Instructions for the task:
Give back every record below precisely as written.

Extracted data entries
-- -- --

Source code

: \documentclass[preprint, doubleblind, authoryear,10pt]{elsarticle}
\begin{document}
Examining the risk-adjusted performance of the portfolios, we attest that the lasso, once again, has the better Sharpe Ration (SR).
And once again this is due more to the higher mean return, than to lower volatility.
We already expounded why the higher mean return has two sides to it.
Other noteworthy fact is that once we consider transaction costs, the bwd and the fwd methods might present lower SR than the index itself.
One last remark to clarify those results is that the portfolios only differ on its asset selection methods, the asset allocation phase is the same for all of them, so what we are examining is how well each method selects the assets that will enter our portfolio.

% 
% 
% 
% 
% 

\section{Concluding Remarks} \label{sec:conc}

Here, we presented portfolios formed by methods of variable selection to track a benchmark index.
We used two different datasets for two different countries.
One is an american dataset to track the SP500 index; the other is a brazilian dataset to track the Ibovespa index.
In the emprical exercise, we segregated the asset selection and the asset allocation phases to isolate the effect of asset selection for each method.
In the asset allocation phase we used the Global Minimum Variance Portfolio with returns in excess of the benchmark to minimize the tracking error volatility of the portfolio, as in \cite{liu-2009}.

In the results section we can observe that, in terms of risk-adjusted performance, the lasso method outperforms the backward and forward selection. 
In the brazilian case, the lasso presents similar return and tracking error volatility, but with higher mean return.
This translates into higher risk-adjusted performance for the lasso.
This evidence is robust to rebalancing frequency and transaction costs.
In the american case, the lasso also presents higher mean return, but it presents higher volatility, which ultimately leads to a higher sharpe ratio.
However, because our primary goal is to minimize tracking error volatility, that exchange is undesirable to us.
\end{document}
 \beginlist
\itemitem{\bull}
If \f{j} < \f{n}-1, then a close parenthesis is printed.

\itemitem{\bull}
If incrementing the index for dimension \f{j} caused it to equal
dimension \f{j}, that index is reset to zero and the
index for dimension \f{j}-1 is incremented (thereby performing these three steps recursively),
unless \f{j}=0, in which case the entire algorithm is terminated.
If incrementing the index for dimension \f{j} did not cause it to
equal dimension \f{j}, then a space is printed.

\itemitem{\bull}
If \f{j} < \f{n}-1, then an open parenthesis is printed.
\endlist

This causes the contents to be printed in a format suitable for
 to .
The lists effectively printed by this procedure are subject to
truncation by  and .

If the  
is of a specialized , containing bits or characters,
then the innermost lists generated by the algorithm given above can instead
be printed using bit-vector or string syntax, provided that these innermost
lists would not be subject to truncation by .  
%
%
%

-- -- --

Reply to the exercise:
Source code

: \documentclass[preprint, doubleblind, authoryear,10pt]{elsarticle}
\begin{document}
Examining the risk-adjusted performance of the portfolios, we attest that the lasso, once again, has the better Sharpe Ration (SR).
And once again this is due more to the higher mean return, than to lower volatility.
We already expounded why the higher mean return has two sides to it.
Other noteworthy fact is that once we consider transaction costs, the bwd and the fwd methods might present lower SR than the index itself.
One last remark to clarify those results is that the portfolios only differ on its asset selection methods, the asset allocation phase is the same for all of them, so what we are examining is how well each method selects the assets that will enter our portfolio.

% 
% 
% 
% 
% 

\section{Concluding Remarks} \label{sec:conc}

Here, we presented portfolios formed by methods of variable selection to track a benchmark index.
We used two different datasets for two different countries.
One is an american dataset to track the SP500 index; the other is a brazilian dataset to track the Ibovespa index.
In the emprical exercise, we segregated the asset selection and the asset allocation phases to isolate the effect of asset selection for each method.
In the asset allocation phase we used the Global Minimum Variance Portfolio with returns in excess of the benchmark to minimize the tracking error volatility of the portfolio, as in \cite{liu-2009}.

In the results section we can observe that, in terms of risk-adjusted performance, the lasso method outperforms the backward and forward selection. 
In the brazilian case, the lasso presents similar return and tracking error volatility, but with higher mean return.
This translates into higher risk-adjusted performance for the lasso.
This evidence is robust to rebalancing frequency and transaction costs.
In the american case, the lasso also presents higher mean return, but it presents higher volatility, which ultimately leads to a higher sharpe ratio.
However, because our primary goal is to minimize tracking error volatility, that exchange is undesirable to us.
\end{document}
 \beginlist
\itemitem{\bull}
If \f{j} < \f{n}-1, then a close parenthesis is printed.

\itemitem{\bull}
If incrementing the index for dimension \f{j} caused it to equal
dimension \f{j}, that index is reset to zero and the
index for dimension \f{j}-1 is incremented (thereby performing these three steps recursively),
unless \f{j}=0, in which case the entire algorithm is terminated.
If incrementing the index for dimension \f{j} did not cause it to
equal dimension \f{j}, then a space is printed.

\itemitem{\bull}
If \f{j} < \f{n}-1, then an open parenthesis is printed.
\endlist

This causes the contents to be printed in a format suitable for
 to .
The lists effectively printed by this procedure are subject to
truncation by  and .

If the  
is of a specialized , containing bits or characters,
then the innermost lists generated by the algorithm given above can instead
be printed using bit-vector or string syntax, provided that these innermost
lists would not be subject to truncation by .  
%
%
%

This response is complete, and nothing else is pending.